Андзолето был испуган и потрясен отчаянием Консуэло, ужасными рыданиями, разрывавшими ей грудь. Угрызения совести внезапно проснулись в нем с бурной неудержимостью, и он бросился к своей подруге, чтобы обнять ее и поднять с пола; но тут она сама вскочила на ноги и, отбросив его от себя с несвойственной ей силой, вытолкала за дверь, крича ему вслед:

— Прочь отсюда! Прочь из моего сердца! Прочь из моей памяти! Прощай!

Прощай навсегда!

Андзолето пришел к ней с жестокими и эгоистическими намерениями.

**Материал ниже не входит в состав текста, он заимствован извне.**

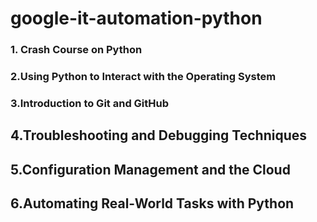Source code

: # google-it-automation-python
### 1. Crash Course on Python
### 2.Using Python to Interact with the Operating System
### 3.Introduction to Git and GitHub
## 4.Troubleshooting and Debugging Techniques
## 5.Configuration Management and the Cloud
## 6.Automating Real-World Tasks with Python

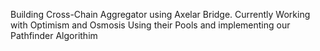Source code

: 
Building Cross-Chain Aggregator using Axelar Bridge. 
Currently Working with Optimism and Osmosis 
Using their Pools and implementing our Pathfinder Algorithim 
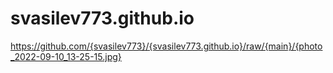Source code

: # svasilev773.github.io
https://github.com/{svasilev773}/{svasilev773.github.io}/raw/{main}/{photo_2022-09-10_13-25-15.jpg}
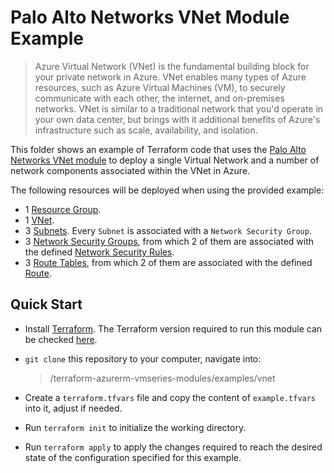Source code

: # Palo Alto Networks VNet Module Example

>Azure Virtual Network (VNet) is the fundamental building block for your private network in Azure. VNet enables many types of Azure resources, such as Azure Virtual Machines (VM), to securely communicate with each other, the internet, and on-premises networks. VNet is similar to a traditional network that you'd operate in your own data center, but brings with it additional benefits of Azure's infrastructure such as scale, availability, and isolation.

This folder shows an example of Terraform code that uses the [Palo Alto Networks VNet module](https://github.com/PaloAltoNetworks/terraform-azurerm-vmseries-modules/tree/develop/modules/vnet) to deploy a single Virtual Network and a number of network components associated within the VNet in Azure. 

The following resources will be deployed when using the provided example:
* 1 [Resource Group](https://docs.microsoft.com/en-us/azure/azure-resource-manager/management/manage-resource-groups-portal#what-is-a-resource-group).
* 1 [VNet](https://docs.microsoft.com/en-us/azure/virtual-network/virtual-networks-overview).
* 3 [Subnets](https://docs.microsoft.com/en-us/azure/virtual-network/virtual-network-manage-subnet). Every `Subnet` is associated with a `Network Security Group`.
* 3 [Network Security Groups](https://docs.microsoft.com/en-us/azure/virtual-network/network-security-groups-overview), from which 2 of them are associated with the defined [Network Security Rules](https://docs.microsoft.com/en-us/azure/virtual-network/network-security-groups-overview#security-rules).
* 3 [Route Tables](https://docs.microsoft.com/en-us/azure/virtual-network/manage-route-table), from which 2 of them are associated with the defined [Route](https://docs.microsoft.com/en-us/azure/virtual-network/manage-route-table#create-a-route).

## Quick Start

* Install [Terraform](https://www.terraform.io/). The Terraform version required to run this module can be checked [here](./versions.tf).
* `git clone` this repository to your computer, navigate into:

    >/terraform-azurerm-vmseries-modules/examples/vnet

* Create a `terraform.tfvars` file and copy the content of `example.tfvars` into it, adjust if needed.
* Run `terraform init` to initialize the working directory.
* Run `terraform apply` to apply the changes required to reach the desired state of the configuration specified for this example.


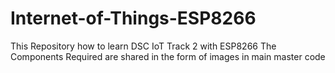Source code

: # Internet-of-Things-ESP8266
This Repository how to learn DSC IoT Track 2  with ESP8266 
The Components Required are shared in the form of images in main master code

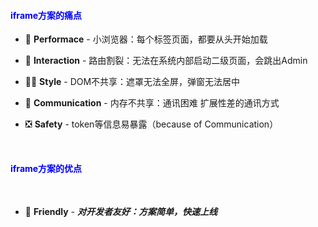 #### **iframe方案的痛点**


- 📝 **Performace** - 小浏览器：每个标签页面，都要从头开始加载

- 🎨 **Interaction** - 路由割裂：无法在系统内部启动二级页面，会跳出Admin

- 🧑‍💻 **Style** - DOM不共享：遮罩无法全屏，弹窗无法居中

- 🤹 **Communication** - 内存不共享：通讯困难 扩展性差的通讯方式

- ❎ **Safety** - token等信息易暴露（because of Communication）

<br>

#### **iframe方案的优点**


<br>

- 📝 **Friendly** -  ***对开发者友好：方案简单，快速上线***

<!--
旁边放一个amdin，随时展示
-->

<style>
h4 strong {
  color: blue
}
</style>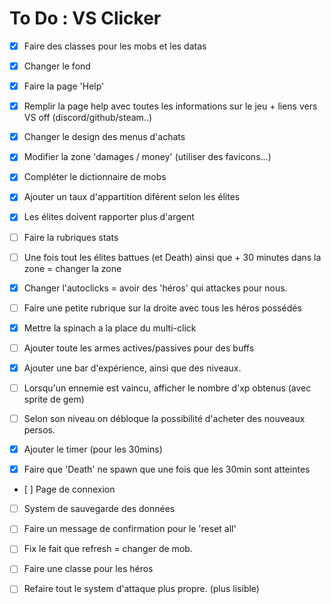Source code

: To Do : VS Clicker
===

- [x] Faire des classes pour les mobs et les datas

- [x] Changer le fond

- [x] Faire la page 'Help'

- [x] Remplir la page help avec toutes les informations sur le jeu + liens vers VS off (discord/github/steam..)

- [x] Changer le design des menus d'achats

- [x] Modifier la zone 'damages / money' (utiliser des favicons...)

- [x] Compléter le dictionnaire de mobs

- [x] Ajouter un taux d'appartition diférent selon les élites

- [x] Les élites doivent rapporter plus d'argent

- [ ] Faire la rubriques stats

- [ ] Une fois tout les élites battues (et Death) ainsi que + 30 minutes dans la zone = changer la zone

- [x] Changer l'autoclicks = avoir des 'héros' qui attackes pour nous.

- [ ] Faire une petite rubrique sur la droite avec tous les héros possédés

- [x] Mettre la spinach a la place du multi-click

- [ ] Ajouter toute les armes actives/passives pour des buffs

- [x] Ajouter une bar d'expérience, ainsi que des niveaux.

- [ ] Lorsqu'un ennemie est vaincu, afficher le nombre d'xp obtenus (avec sprite de gem)

- [ ] Selon son niveau on débloque la possibilité d'acheter des nouveaux persos.

- [x] Ajouter le timer (pour les 30mins)

- [x] Faire que 'Death' ne spawn que une fois que les 30min sont atteintes

- [ ] Page de connexion

- [ ] System de sauvegarde des données

- [ ] Faire un message de confirmation pour le 'reset all'

- [ ] Fix le fait que refresh = changer de mob.

- [ ] Faire une classe pour les héros

- [ ] Refaire tout le system d'attaque plus propre. (plus lisible)
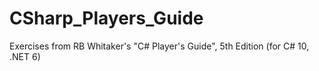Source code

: # CSharp_Players_Guide
Exercises from RB Whitaker's "C# Player's Guide", 5th Edition (for C# 10, .NET 6)

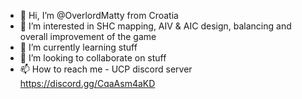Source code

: - 👋 Hi, I’m @OverlordMatty from Croatia
- 👀 I’m interested in SHC mapping, AIV & AIC design, balancing and overall improvement of the game
- 🌱 I’m currently learning stuff
- 💞️ I’m looking to collaborate on stuff
- 📫 How to reach me - UCP discord server https://discord.gg/CqaAsm4aKD

<!---
OverlordMatty/OverlordMatty is a ✨ special ✨ repository because its `README.md` (this file) appears on your GitHub profile.
You can click the Preview link to take a look at your changes.
--->
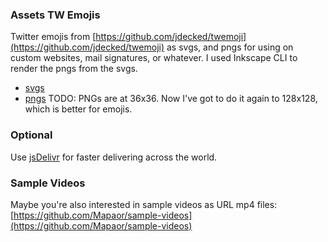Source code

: ### Assets TW Emojis
Twitter emojis from [https://github.com/jdecked/twemoji](https://github.com/jdecked/twemoji) as svgs, and pngs for using on custom websites, mail signatures, or whatever. I used Inkscape CLI to render the pngs from the svgs.
- [svgs](./tw-emojis-svgs)
- [pngs](./tw-emojis-pngs)
TODO: PNGs are at 36x36. Now I've got to do it again to 128x128, which is better for emojis.
### Optional
Use [jsDelivr](https://www.jsdelivr.com/) for faster delivering across the world.
### Sample Videos
Maybe you're also interested in sample videos as URL mp4 files: [https://github.com/Mapaor/sample-videos](https://github.com/Mapaor/sample-videos)
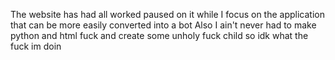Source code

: The website has had all worked paused on it while I focus on the application that can be more easily converted into a bot
Also I ain't never had to make python and html fuck and create some unholy fuck child so idk what the fuck im doin
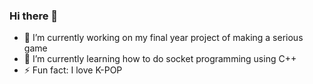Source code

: ### Hi there 👋

- 🔭 I’m currently working on my final year project of making a serious game
- 🌱 I’m currently learning how to do socket programming using C++
- ⚡ Fun fact: I love K-POP

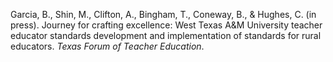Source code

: Garcia, B., Shin, M., Clifton, A., Bingham, T., Coneway, B., & Hughes, C. (in press). Journey for crafting excellence: West Texas A&M University teacher educator standards development and implementation of standards for rural educators. *Texas Forum of Teacher Education*.
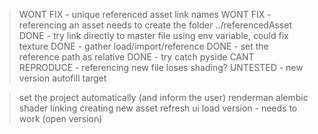 > WONT FIX - unique referenced asset link names
> WONT FIX - referencing an asset needs to create the folder ../referencedAsset
> DONE - try link directly to master file using env variable, could fix texture
> DONE - gather load/import/reference
> DONE - set the reference path as relative
> DONE - try catch pyside
> CANT REPRODUCE - referencing new file loses shading?
> UNTESTED - new version autofill target

> set the project automatically (and inform the user)
> renderman alembic shader linking
> creating new asset refresh ui
> load version - needs to work (open version)
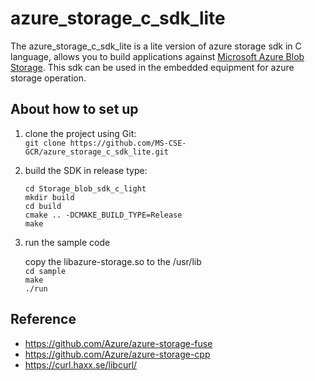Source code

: 
# azure_storage_c_sdk_lite

The azure_storage_c_sdk_lite is a lite version of azure storage sdk in C language, allows you to build applications against [Microsoft Azure Blob Storage](https://docs.microsoft.com/zh-cn/azure/storage/blobs/storage-blobs-introduction). 
This sdk can be used in the embedded equipment for azure storage operation.

## About how to set up

1. clone the project using Git:<br>
    `git clone https://github.com/MS-CSE-GCR/azure_storage_c_sdk_lite.git`<br>

2. build the SDK in release type:<br>

    `cd Storage_blob_sdk_c_light`  
    `mkdir build`  
    `cd build`  
    `cmake .. -DCMAKE_BUILD_TYPE=Release`  
    `make`  

3. run the sample code<br>

    copy the libazure-storage.so to the /usr/lib<br> 
    `cd sample`  
    `make`  
    `./run`  

## Reference
* https://github.com/Azure/azure-storage-fuse  
* https://github.com/Azure/azure-storage-cpp  
* https://curl.haxx.se/libcurl/


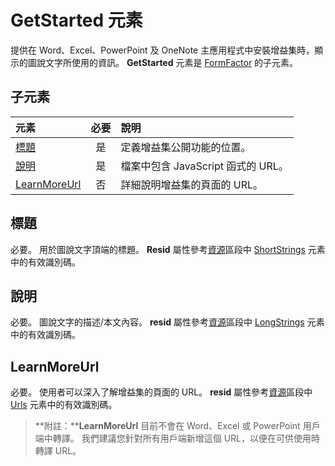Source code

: ﻿# GetStarted 元素

提供在 Word、Excel、PowerPoint 及 OneNote 主應用程式中安裝增益集時，顯示的圖說文字所使用的資訊。 **GetStarted** 元素是 [FormFactor](./formfactor.md) 的子元素。

## 子元素

| 元素                       | 必要 | 說明                                        |
|:------------------------------|:--------:|:---------------------------------------------------|
| [標題](#標題)               | 是      | 定義增益集公開功能的位置。     |
| [說明](#說明)   | 是      | 檔案中包含 JavaScript 函式的 URL。|
| [LearnMoreUrl](#learnmoreurl) | 否       | 詳細說明增益集的頁面的 URL。   |


## 標題 
必要。 用於圖說文字頂端的標題。 **Resid** 屬性參考[資源](./resources.md)區段中 [ShortStrings](./resources.md#shortstrings) 元素中的有效識別碼。

## 說明
必要。 圖說文字的描述/本文內容。 **resid** 屬性參考[資源](./resources.md)區段中 [LongStrings](./resources.md#longstrings) 元素中的有效識別碼。

## LearnMoreUrl
必要。 使用者可以深入了解增益集的頁面的 URL。 **resid** 屬性參考[資源](./resources.md)區段中 [Urls](./resources.md#urls) 元素中的有效識別碼。

> **附註：****LearnMoreUrl** 目前不會在 Word、Excel 或 PowerPoint 用戶端中轉譯。 我們建議您針對所有用戶端新增這個 URL，以便在可供使用時轉譯 URL。 
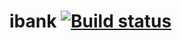 # ibank [![Build status](https://ci.appveyor.com/api/projects/status/yof69br408wduqyk/branch/master?svg=true)](https://ci.appveyor.com/project/AlexGeorgiadi/ibank/branch/master)
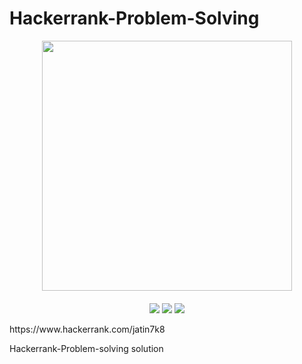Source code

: # Hackerrank-Problem-Solving
<div style='float: center; text-align: center; margin-bottom: 20px' align="center">
  <a href='https://www.hackerrank.com/jatin7k8' target="_blank">
  <img width="400px" src="https://blog.hackerrank.com/wp-content/uploads/2017/04/logo_HRwordmark2700x670_2-1.png" />
  </a>
</div>

<p align="center">
	<img src="https://img.shields.io/badge/Problems%20Solved-brightgreen.svg">
	<img src="https://img.shields.io/badge/Score-yellow.svg">
	<img src="https://img.shields.io/badge/Language-Python-blue.svg">
</p>
https://www.hackerrank.com/jatin7k8

Hackerrank-Problem-solving solution 
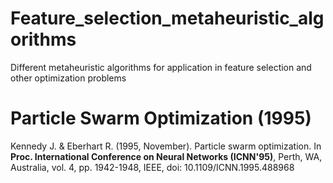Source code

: # Feature_selection_metaheuristic_algorithms
 Different metaheuristic algorithms for application in feature selection and other optimization problems

# Particle Swarm Optimization (1995)
Kennedy J. & Eberhart R. (1995, November). Particle swarm optimization. In __Proc. International Conference on Neural Networks (ICNN'95)__, Perth, WA, Australia, vol. 4, pp. 1942-1948, IEEE, doi: 10.1109/ICNN.1995.488968
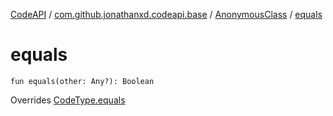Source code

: [CodeAPI](../../index.md) / [com.github.jonathanxd.codeapi.base](../index.md) / [AnonymousClass](index.md) / [equals](.)

# equals

`fun equals(other: Any?): Boolean`

Overrides [CodeType.equals](../../com.github.jonathanxd.codeapi.type/-code-type/equals.md)

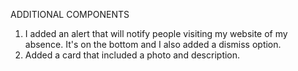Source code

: ADDITIONAL COMPONENTS
1. I added an alert that will notify people visiting my website of my absence. It's on the bottom and I also added a dismiss option. 
2. Added a card that included a photo and description.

Это было лучшее, что он мог придумать. Не чувствуя в себе сил расстаться с Консуэло, он нашел способ все примирить: рассказать ей об опасности, угрожающей со стороны влюбленного Дзустиньяни, и тем самым вынудить ее покинуть театр. Его план, конечно, воздавал должное чистоте и гордости Консуэло. Жених ее прекрасно знал, что она не способна ни на какие компромиссы, не способна пользоваться покровительством, из-за которого могла бы краснеть. В его преступной и порочной душе все-таки жила непоколебимая уверенность в невинности Консуэло; он знал, что найдет ее такой же целомудренной, верной и преданной, какою оставил несколько дней тому назад. Но как совместить это преклонение перед нею, желание оставаться ее женихом и другом с твердым намерением продолжать свою связь с Кориллой? Дело в том, что он хотел вместе с любовницей вернуться на сцену. И, конечно, в такой момент, когда его успех всецело был в руках Кориллы, не могло быть и речи о том, чтобы расстаться с нею. Этот дерзкий и подлый план окончательно созрел в его голове, а к Консуэло он относился так, как итальянские женщины относятся к мадоннам: в часы раскаяния они молят их о прощении, а когда грешат, завешивают их лик занавеской.